TASK OBJECTIVE: Reproduce word for word, from the entries below, the line with "- **View Blogs:**", the line with "## Getting Started", and every line between them, and nothing more.

_ _ _

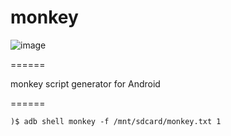 # monkey

![image](http://dl.dropbox.com/u/3460691/fingo/img/monkey_logo.png)

======

monkey script generator for Android



======
```
)$ adb shell monkey -f /mnt/sdcard/monkey.txt 1
```
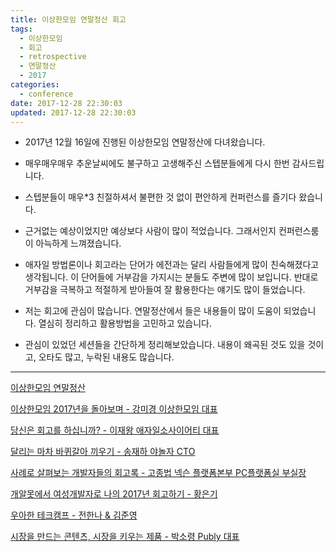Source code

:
 ```yaml
---
title: 이상한모임 연말정산 회고
tags:
  - 이상한모임
  - 회고
  - retrospective
  - 연말정산
  - 2017
categories:
  - conference
date: 2017-12-28 22:30:03
updated: 2017-12-28 22:30:03
---
```


* 2017년 12월 16일에 진행된 이상한모임 연말정산에 다녀왔습니다.
* 매우매우매우 추운날씨에도 불구하고 고생해주신 스텝분들에게 다시 한번 감사드립니다.
* 스텝분들이 매우*3 친절하셔서 불편한 것 없이 편안하게 컨퍼런스를 즐기다 왔습니다.
* 근거없는 예상이었지만 예상보다 사람이 많이 적었습니다. 그래서인지 컨퍼런스룸이 아늑하게 느껴졌습니다.

* 애자일 방법론이나 회고라는 단어가 에전과는 달리 사람들에게 많이 친숙해졌다고 생각됩니다. 이 단어들에 거부감을 가지시는 분들도 주변에 많이 보입니다. 반대로 거부감을 극복하고 적절하게 받아들여 잘 활용한다는 얘기도 많이 들었습니다.

* 저는 회고에 관심이 많습니다. 연말정산에서 들은 내용들이 많이 도움이 되었습니다. 열심히 정리하고 활용방법을 고민하고 있습니다.

* 관심이 있었던 세션들을 간단하게 정리해보았습니다. 내용이 왜곡된 것도 있을 것이고, 오타도 많고, 누락된 내용도 많습니다.

----

[이상한모임 연말정산]( https://angelxtry.github.io/2017/12/28/weired-2017-retrospective-01/)

[이상한모임 2017년을 돌아보며 - 강미경 이상한모임 대표]( https://angelxtry.github.io/2017/12/28/weired-2017-retrospective-02/)

[당신은 회고를 하십니까? - 이재왕 애자일소사이어티 대표](https://angelxtry.github.io/2017/12/28/weired-2017-retrospective-03/) 

[달리는 마차 바퀴갈아 끼우기 - 송재하 야놀자 CTO](https://angelxtry.github.io/2017/12/28/weired-2017-retrospective-04/)

[사례로 살펴보는 개발자들의 회고록 - 고종법 넥슨 플랫폼본부 PC플랫폼실 부실장](https://angelxtry.github.io/2017/12/28/weired-2017-retrospective-05/)

[개알못에서 여성개발자로 나의 2017년 회고하기 - 황은기](https://angelxtry.github.io/2017/12/28/weired-2017-retrospective-06/)

[우아한 테크캠프 - 전한나 & 김준영](https://angelxtry.github.io/2017/12/28/weired-2017-retrospective-07/)

[시장을 만드는 콘텐츠, 시장을 키우는 제품​ ​- 박소령 Publy 대표](https://angelxtry.github.io/2017/12/28/weired-2017-retrospective-08/)
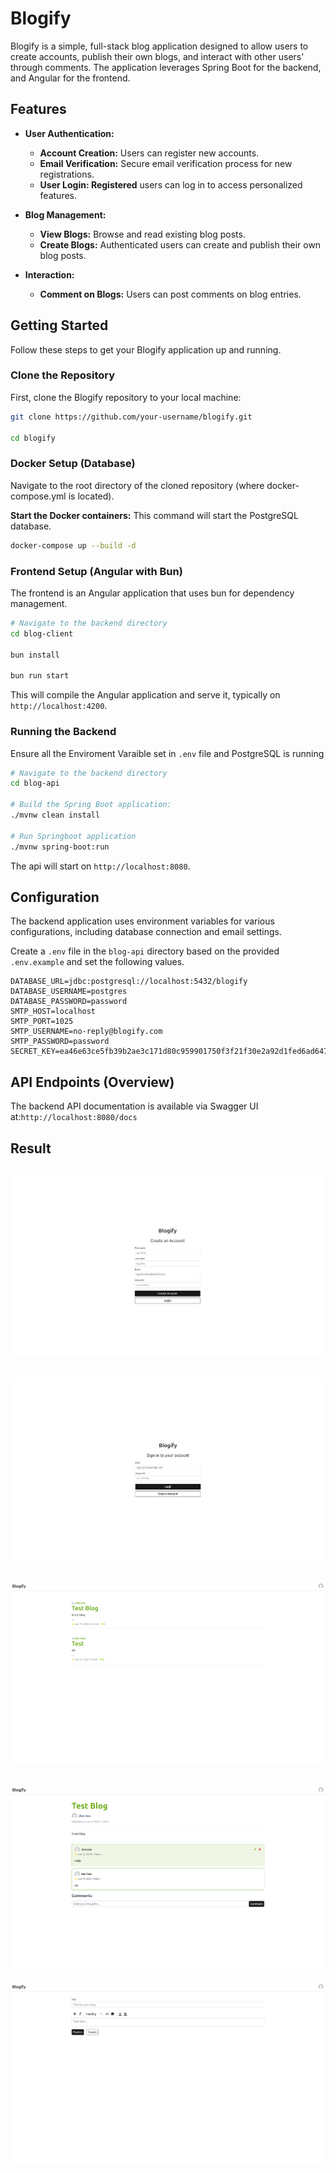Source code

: # Blogify

Blogify is a simple, full-stack blog application designed to allow users to create accounts, publish their own blogs, and interact with other users' through comments. The application leverages  Spring Boot for the backend, and Angular for the frontend.

## Features

  - **User Authentication:**
    - **Account Creation:** Users can register new accounts.
    - **Email Verification:** Secure email verification process for new registrations.
    - **User Login: Registered** users can log in to access personalized features.

  - **Blog Management:**
    - **View Blogs:** Browse and read existing blog posts.
    - **Create Blogs:** Authenticated users can create and publish their own blog posts.

  - **Interaction:**
    - **Comment on Blogs:** Users can post comments on blog entries.

## Getting Started

Follow these steps to get your Blogify application up and running.

### Clone the Repository

First, clone the Blogify repository to your local machine:

```bash
git clone https://github.com/your-username/blogify.git

cd blogify
```

### Docker Setup (Database)

Navigate to the root directory of the cloned repository (where docker-compose.yml is located).

**Start the Docker containers:** This command will start the PostgreSQL database.
```bash
docker-compose up --build -d
```

### Frontend Setup (Angular with Bun)

The frontend is an Angular application that uses bun for dependency management.
```bash
# Navigate to the backend directory
cd blog-client
  
bun install

bun run start
```
This will compile the Angular application and serve it, typically on `http://localhost:4200`.

### Running the Backend
Ensure all the Enviroment Varaible set in `.env` file and PostgreSQL is running

```bash
# Navigate to the backend directory
cd blog-api

# Build the Spring Boot application:
./mvnw clean install

# Run Springboot application
./mvnw spring-boot:run
```
The api will start on `http://localhost:8080`.

## Configuration
The backend application uses environment variables for various configurations, including database connection and email settings.

Create a `.env` file in the `blog-api` directory based on the provided `.env.example` and set the following values.
```.env
DATABASE_URL=jdbc:postgresql://localhost:5432/blogify
DATABASE_USERNAME=postgres
DATABASE_PASSWORD=password
SMTP_HOST=localhost
SMTP_PORT=1025
SMTP_USERNAME=no-reply@blogify.com
SMTP_PASSWORD=password
SECRET_KEY=ea46e63ce5fb39b2ae3c171d80c959901750f3f21f30e2a92d1fed6ad647efb9
```

## API Endpoints (Overview)
The backend API documentation is available via Swagger UI at:`http://localhost:8080/docs`

## Result

![Demo Image](assets/asset1.png)
---

![Demo Image](assets/asset2.png)
---

![Demo Image](assets/asset3.png)
---

![Demo Image](assets/asset4.png)
---

![Demo Image](assets/asset5.png)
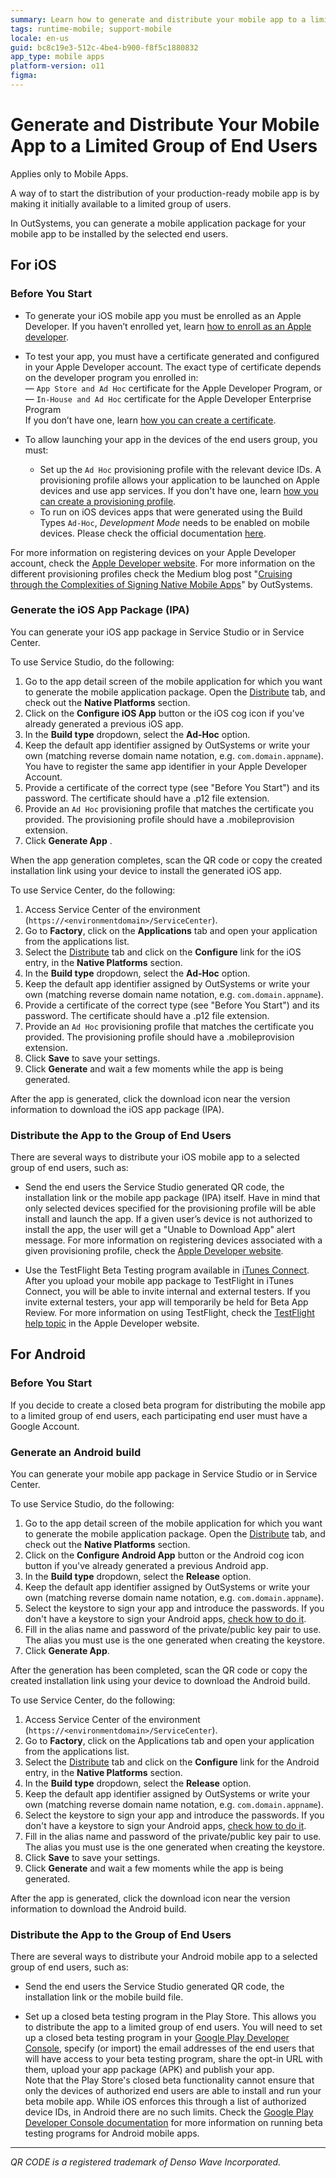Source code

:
 ```yaml
---
summary: Learn how to generate and distribute your mobile app to a limited group of end users using OutSystems 11 (O11).
tags: runtime-mobile; support-mobile
locale: en-us
guid: bc8c19e3-512c-4be4-b900-f8f5c1880832
app_type: mobile apps
platform-version: o11
figma:
---
```


# Generate and Distribute Your Mobile App to a Limited Group of End Users

<div class="info" markdown="1">

Applies only to Mobile Apps.

</div>

A way of to start the distribution of your production-ready mobile app is by making it initially available to a limited group of users.

In OutSystems, you can generate a mobile application package for your mobile app to be installed by the selected end users.

## For iOS

### Before You Start

* To generate your iOS mobile app you must be enrolled as an Apple Developer. If you haven’t enrolled yet, learn [how to enroll as an Apple developer](<more-information.md#enroll-as-an-apple-developer>). 

* To test your app, you must have a certificate generated and configured in your Apple Developer account. The exact type of certificate depends on the developer program you enrolled in:  
— `App Store and Ad Hoc` certificate for the Apple Developer Program, or  
— `In-House and Ad Hoc` certificate for the Apple Developer Enterprise Program  
If you don’t have one, learn [how you can create a certificate](<more-information.md#create-a-certificate>).

* To allow launching your app in the devices of the end users group, you must: 
    * Set up the `Ad Hoc` provisioning profile with the relevant device IDs. A provisioning profile allows your application to be launched on Apple devices and use app services. If you don't have one, learn [how you can create a provisioning profile](<more-information.md#create-a-provisioning-profile>).
    * To run on iOS devices apps that were generated using the Build Types `Ad-Hoc`, _Development Mode_ needs to be enabled on mobile devices. Please check the official documentation [here](https://developer.apple.com/documentation/Xcode/enabling-developer-mode-on-a-device).

For more information on registering devices on your Apple Developer account, check the [Apple Developer website](<https://developer.apple.com/library/content/documentation/IDEs/Conceptual/AppDistributionGuide/MaintainingProfiles/MaintainingProfiles.html#//apple_ref/doc/uid/TP40012582-CH30-SW10>). For more information on the different provisioning profiles check the Medium blog post "[Cruising through the Complexities of Signing Native Mobile Apps](https://medium.com/outsystems-engineering/cruising-through-the-complexities-of-signing-native-mobile-apps-cc123eb2814b)" by OutSystems.

### Generate the iOS App Package (IPA)

You can generate your iOS app package in Service Studio or in Service Center.

To use Service Studio, do the following:

1. Go to the app detail screen of the mobile application for which you want to generate the mobile application package. Open the [Distribute](<intro.md#config-generate-service-studio>) tab, and check out the **Native Platforms** section.
1. Click on the **Configure iOS App** button or the iOS cog icon if you've already generated a previous iOS app. 
1. In the **Build type** dropdown, select the **Ad-Hoc** option. 
1. Keep the default app identifier assigned by OutSystems or write your own (matching reverse domain name notation, e.g. `com.domain.appname`). You have to register the same app identifier in your Apple Developer Account. 
1. Provide a certificate of the correct type (see "Before You Start") and its password. The certificate should have a .p12 file extension. 
1. Provide an `Ad Hoc` provisioning profile that matches the certificate you provided. The provisioning profile should have a .mobileprovision extension. 
1. Click **Generate App** . 

When the app generation completes, scan the QR code or copy the created installation link using your device to install the generated iOS app.

To use Service Center, do the following:

1. Access Service Center of the environment (`https://<environmentdomain>/ServiceCenter`). 
1. Go to **Factory**, click on the **Applications** tab and open your application from the applications list. 
1. Select the [Distribute](<intro.md#config-generate-service-center>) tab and click on the **Configure** link for the iOS entry, in the **Native Platforms** section.
1. In the **Build type** dropdown, select the **Ad-Hoc** option. 
1. Keep the default app identifier assigned by OutSystems or write your own (matching reverse domain name notation, e.g. `com.domain.appname`). 
1. Provide a certificate of the correct type (see "Before You Start") and its password. The certificate should have a .p12 file extension. 
1. Provide an `Ad Hoc` provisioning profile that matches the certificate you provided. The provisioning profile should have a .mobileprovision extension. 
1. Click **Save** to save your settings. 
1. Click **Generate** and wait a few moments while the app is being generated. 

After the app is generated, click the download icon near the version information to download the iOS app package (IPA).

### Distribute the App to the Group of End Users

There are several ways to distribute your iOS mobile app to a selected group of end users, such as:

* Send the end users the Service Studio generated QR code, the installation link or the mobile app package (IPA) itself. Have in mind that only selected devices specified for the provisioning profile will be able install and launch the app. If a given user’s device is not authorized to install the app, the user will get a "Unable to Download App" alert message. For more information on registering devices associated with a given provisioning profile, check the [Apple Developer website](<https://developer.apple.com/library/content/documentation/IDEs/Conceptual/AppDistributionGuide/MaintainingProfiles/MaintainingProfiles.html#//apple_ref/doc/uid/TP40012582-CH30-SW10>).

* Use the TestFlight Beta Testing program available in [iTunes Connect](<https://itunesconnect.apple.com>). After you upload your mobile app package to TestFlight in iTunes Connect, you will be able to invite internal and external testers. If you invite external testers, your app will temporarily be held for Beta App Review. For more information on using TestFlight, check the [TestFlight help topic](<https://developer.apple.com/library/content/documentation/IDEs/Conceptual/AppDistributionGuide/DistributingYourAppUsingTestFlight/DistributingYourAppUsingTestFlight.html>) in the Apple Developer website. 


## For Android

### Before You Start

If you decide to create a closed beta program for distributing the mobile app to a limited group of end users, each participating end user must have a Google Account.

### Generate an Android build

You can generate your mobile app package in Service Studio or in Service Center.

To use Service Studio, do the following:

1. Go to the app detail screen of the mobile application for which you want to generate the mobile application package. Open the [Distribute](<intro.md#config-generate-service-studio>) tab, and check out the **Native Platforms** section.
2. Click on the **Configure Android App** button or the Android cog icon button if you've already generated a previous Android app. 
3. In the **Build type** dropdown, select the **Release** option. 
4. Keep the default app identifier assigned by OutSystems or write your own (matching reverse domain name notation, e.g. `com.domain.appname`). 
5. Select the keystore to sign your app and introduce the passwords. If you don't have a keystore to sign your Android apps, [check how to do it](<more-information.md#create-a-keystore>). 
6. Fill in the alias name and password of the private/public key pair to use. The alias you must use is the one generated when creating the keystore. 
7. Click **Generate App**. 

After the generation has been completed, scan the QR code or copy the created installation link using your device to download the Android build.

To use Service Center, do the following:

1. Access Service Center of the environment (`https://<environmentdomain>/ServiceCenter`). 
2. Go to **Factory**, click on the  Applications  tab and open your application from the applications list. 
3. Select the [Distribute](<intro.md#config-generate-service-center>) tab and click on the **Configure**  link for the Android entry, in the **Native Platforms** section.
4. In the **Build type** dropdown, select the **Release** option. 
5. Keep the default app identifier assigned by OutSystems or write your own (matching reverse domain name notation, e.g. `com.domain.appname`). 
6. Select the keystore to sign your app and introduce the passwords. If you don't have a keystore to sign your Android apps, [check how to do it](<more-information.md#create-a-keystore>). 
7. Fill in the alias name and password of the private/public key pair to use. The alias you must use is the one generated when creating the keystore. 
8. Click **Save** to save your settings. 
9. Click **Generate** and wait a few moments while the app is being generated. 

After the app is generated, click the download icon near the version information to download the Android build.

### Distribute the App to the Group of End Users

There are several ways to distribute your Android mobile app to a selected group of end users, such as:

* Send the end users the Service Studio generated QR code, the installation link or the mobile build file.

* Set up a closed beta testing program in the Play Store. This allows you to distribute the app to a limited group of end users. You will need to set up a closed beta testing program in your [Google Play Developer Console](<https://play.google.com/apps/publish/>), specify (or import) the email addresses of the end users that will have access to your beta testing program, share the opt-in URL with them, upload your app package (APK) and publish your app.  
    Note that the Play Store's closed beta functionality cannot ensure that only the devices of authorized end users are able to install and run your beta mobile app. While iOS enforces this through a list of authorized device IDs, in Android there are no such limits. Check the [Google Play Developer Console documentation](<https://support.google.com/googleplay/android-developer/answer/3131213?hl=en#runtest>) for more information on running beta testing programs for Android mobile apps.

______________________________________________________________
_QR CODE is a registered trademark of Denso Wave Incorporated._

_ _ _

EXERCISE SOLUTION:
    - **View Blogs:** Browse and read existing blog posts.
    - **Create Blogs:** Authenticated users can create and publish their own blog posts.

  - **Interaction:**
    - **Comment on Blogs:** Users can post comments on blog entries.

## Getting Started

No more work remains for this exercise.